Le nom de la Fian, la "bande", correspond sans doute étymologiquement au vieux slave vojna "guerre" et se rattache à la racine d'où sont formés le latin uenari "chasser", ainsi que l'avestique vanaiti "il conquiert, il obtient par la lutte", le sanskrit vanoti "il gagne, il conquiert", vanus "guerrier", le vieux-haut-allemand winnan "lutter", etc. ; qui exprime la notion de "conquérir, se procurer par la guerre ou par la chasse". La fian serait donc primitivement une bande de gens vivant de chasse et de butin. Ce que la légende épique nous apprend des fiana confirme l'indication fournie par l'étymologie.
Les
fiana sont des compagnies de guerriers-chasseurs, vivant sous
l'autorité de leurs propres chefs, en semi-nomades ; on les représente
passant la saison de la chasse et de la guerre (de Beltaine à Samain) à
parcourir les forêts d'Irlande, à la poursuite du gibier, ou menant une
vie de guerilla ; des récits plus récents en font les défenseurs
attitrés du pays contre les envahisseurs étrangers, mais tout indique
qu'il s'agit là d'un développement secondaire du cycle. Pendant la
mauvaise saison (de Samain à Beltaine) ils vivent principalement sur le
pays, à la façon de troupes cantonnées chez l'habitant. Ils n'obéissent
pas au pouvoir royal, avec lequel leurs chefs sont fréquemment en
conflit. Le plus populaire de ces chefs est Finn,
chef des Clanna Baoiscne, des fiana de Leinster, qui est censé être
mort dans la deuxième moitié du IIIè siècle, à l'âge de 230 ans. Finn
est le père d'Oisîn, notre Ossian, d'où le nom de Cycle ossianique souvent donné au Cycle des Fiana.

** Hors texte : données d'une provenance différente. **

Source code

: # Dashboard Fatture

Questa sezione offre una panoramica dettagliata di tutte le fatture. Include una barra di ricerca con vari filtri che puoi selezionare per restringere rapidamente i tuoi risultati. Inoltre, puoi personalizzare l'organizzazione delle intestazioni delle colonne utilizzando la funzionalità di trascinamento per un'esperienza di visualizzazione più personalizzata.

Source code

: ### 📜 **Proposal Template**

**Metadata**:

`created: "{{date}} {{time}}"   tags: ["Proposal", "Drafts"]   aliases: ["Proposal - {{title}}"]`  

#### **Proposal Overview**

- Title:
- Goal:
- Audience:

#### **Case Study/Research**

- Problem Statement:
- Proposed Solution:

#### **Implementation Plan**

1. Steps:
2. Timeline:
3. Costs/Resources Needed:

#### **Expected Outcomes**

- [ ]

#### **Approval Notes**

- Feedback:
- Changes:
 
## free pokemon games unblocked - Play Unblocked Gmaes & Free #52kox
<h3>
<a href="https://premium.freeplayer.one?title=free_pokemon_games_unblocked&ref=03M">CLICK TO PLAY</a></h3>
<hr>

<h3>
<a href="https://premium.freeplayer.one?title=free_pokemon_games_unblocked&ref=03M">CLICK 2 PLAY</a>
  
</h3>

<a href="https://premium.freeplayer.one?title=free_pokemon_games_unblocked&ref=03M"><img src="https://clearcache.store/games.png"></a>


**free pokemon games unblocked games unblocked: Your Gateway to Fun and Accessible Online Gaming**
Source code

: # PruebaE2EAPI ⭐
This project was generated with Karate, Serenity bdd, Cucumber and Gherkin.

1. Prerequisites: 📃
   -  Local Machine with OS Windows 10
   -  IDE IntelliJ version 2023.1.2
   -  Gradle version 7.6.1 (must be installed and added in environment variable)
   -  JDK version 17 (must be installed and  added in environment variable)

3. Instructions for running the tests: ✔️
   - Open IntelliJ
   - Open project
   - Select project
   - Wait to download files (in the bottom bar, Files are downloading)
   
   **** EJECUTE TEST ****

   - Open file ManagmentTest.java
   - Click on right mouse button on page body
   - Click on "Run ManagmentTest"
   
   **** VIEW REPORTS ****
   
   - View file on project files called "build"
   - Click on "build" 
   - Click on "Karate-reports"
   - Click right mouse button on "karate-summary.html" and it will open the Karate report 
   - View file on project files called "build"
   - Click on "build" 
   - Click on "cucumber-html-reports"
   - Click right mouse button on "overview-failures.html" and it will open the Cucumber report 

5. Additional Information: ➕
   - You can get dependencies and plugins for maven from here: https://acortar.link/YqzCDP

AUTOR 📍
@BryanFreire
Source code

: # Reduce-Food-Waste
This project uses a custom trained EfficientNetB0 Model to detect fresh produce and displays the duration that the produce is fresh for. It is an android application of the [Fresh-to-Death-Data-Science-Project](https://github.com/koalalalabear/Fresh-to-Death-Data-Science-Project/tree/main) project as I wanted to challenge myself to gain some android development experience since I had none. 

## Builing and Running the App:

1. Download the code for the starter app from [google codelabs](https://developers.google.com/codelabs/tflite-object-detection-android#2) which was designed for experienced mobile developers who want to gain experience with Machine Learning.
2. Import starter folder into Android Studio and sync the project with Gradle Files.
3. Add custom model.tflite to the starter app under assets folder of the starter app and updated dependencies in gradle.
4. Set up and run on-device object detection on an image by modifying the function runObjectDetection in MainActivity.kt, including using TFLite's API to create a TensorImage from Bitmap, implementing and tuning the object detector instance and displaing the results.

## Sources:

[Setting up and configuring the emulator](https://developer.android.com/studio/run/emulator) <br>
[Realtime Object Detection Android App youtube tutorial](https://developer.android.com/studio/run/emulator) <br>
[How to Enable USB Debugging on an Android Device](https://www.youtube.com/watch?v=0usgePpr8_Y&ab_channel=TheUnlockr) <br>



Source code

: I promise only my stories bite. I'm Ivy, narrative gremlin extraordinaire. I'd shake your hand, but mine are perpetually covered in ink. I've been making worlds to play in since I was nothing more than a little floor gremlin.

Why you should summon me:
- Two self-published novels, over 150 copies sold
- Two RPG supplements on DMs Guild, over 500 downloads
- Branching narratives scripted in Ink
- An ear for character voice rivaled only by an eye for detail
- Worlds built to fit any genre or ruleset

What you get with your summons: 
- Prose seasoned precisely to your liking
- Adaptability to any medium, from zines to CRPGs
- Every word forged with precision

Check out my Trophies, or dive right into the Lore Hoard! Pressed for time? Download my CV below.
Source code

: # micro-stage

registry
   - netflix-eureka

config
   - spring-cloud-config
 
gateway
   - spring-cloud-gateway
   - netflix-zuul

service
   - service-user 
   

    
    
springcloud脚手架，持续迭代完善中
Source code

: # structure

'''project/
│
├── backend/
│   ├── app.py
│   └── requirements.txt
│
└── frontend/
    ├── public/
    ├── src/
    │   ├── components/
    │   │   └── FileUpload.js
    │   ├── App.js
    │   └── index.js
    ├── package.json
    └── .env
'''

D'autres traditions, rejetées dans l'ombre par la popularité croissante
de Finn, donnaient la première place à d'autres chefs, tel Goll, chef
des Fiana de Connaught.
Les
fiana ne constituent ni une race, ni des tribus au sens ordinaire du
mot ; ni, à proprement parler, une caste. On ne naît pas fêinid, membre d'une fian,
on le devient, on choisit de le devenir. Il faut pour cela satisfaire à
des conditions rigoureuses. Il faut avoir acquis une formation libérale
poussée, être versé dans les douze formes traditionnelles de poésie :
aussi les héros des fiana sont-ils en même temps des poètes : un grand
nombre de poèmes sont attribués à Finn, le Righ-Fêinid,
le "roi-fêinid" lui-même, à son fils Oisîn et à son fils adoptif
Câilte. Il faut par ailleurs subir avec succès une série d'épreuves
rituelles, analogues à ces épreuves initiatiques que subissent les
candidats avant d'être admis dans les sociétés secrètes, dans les
"confrèries" qui tiennent une si grande place chez beaucoup de peuples
primitifs ou semi-primitifs.
Voici
en quoi consiste ces épreuves : on creuse d'abord un trou dans la terre
assez profond pour qu'un homme y soit enterré jusqu'à la ceinture. Le
candidat s'y place, sans autre arme que son bouclier et un bâton de
noisetier long comme son avant-bras. Puis neuf guerriers lancent tous à
la fois leurs javelots sur lui. Si une seule lance l'atteint, il n'est
pas admis dans la fian. Il doit ensuite natter ses cheveux et
prendre sa course à travers la forêt. Tous les guerriers se lancent à sa
poursuite, cherchant à le blesser. S'il est rejoint, ou si ses armes
ont tremblé dans sa main, ou si un rameau sec a craqué sous son pied, ou
si une branche a dérangé une seule de ses nattes, il n'est pas reçu
parmi la fiana. Il doit aussi pouvoir, sans ralentir sa course, tirer
une épine de son pied, ou sauter par-dessus une baguette aussi haute que
son front, ou se glisser sous une baguette aussi basse que son genou.
Du
jour où, ayant rempli toutes ces conditions, il est reçu fêinid il
rompt tout lien avec son propre clan : les gens de son clan doivent
s'engager à ne pas réclamer de compensation pour sa mort ou pour tel
dommage qu'il pourrait subir, et lui de son côté n'a pas à tirer
vendetta des torts faits à son clan. Il est donc mis hors ce système de
responsabilité collective qui est l'expression juridique de l'unité du
clan. Il est êcland "sans clan", et n'a plus d'autre parenté, d'autre groupe social que la fian.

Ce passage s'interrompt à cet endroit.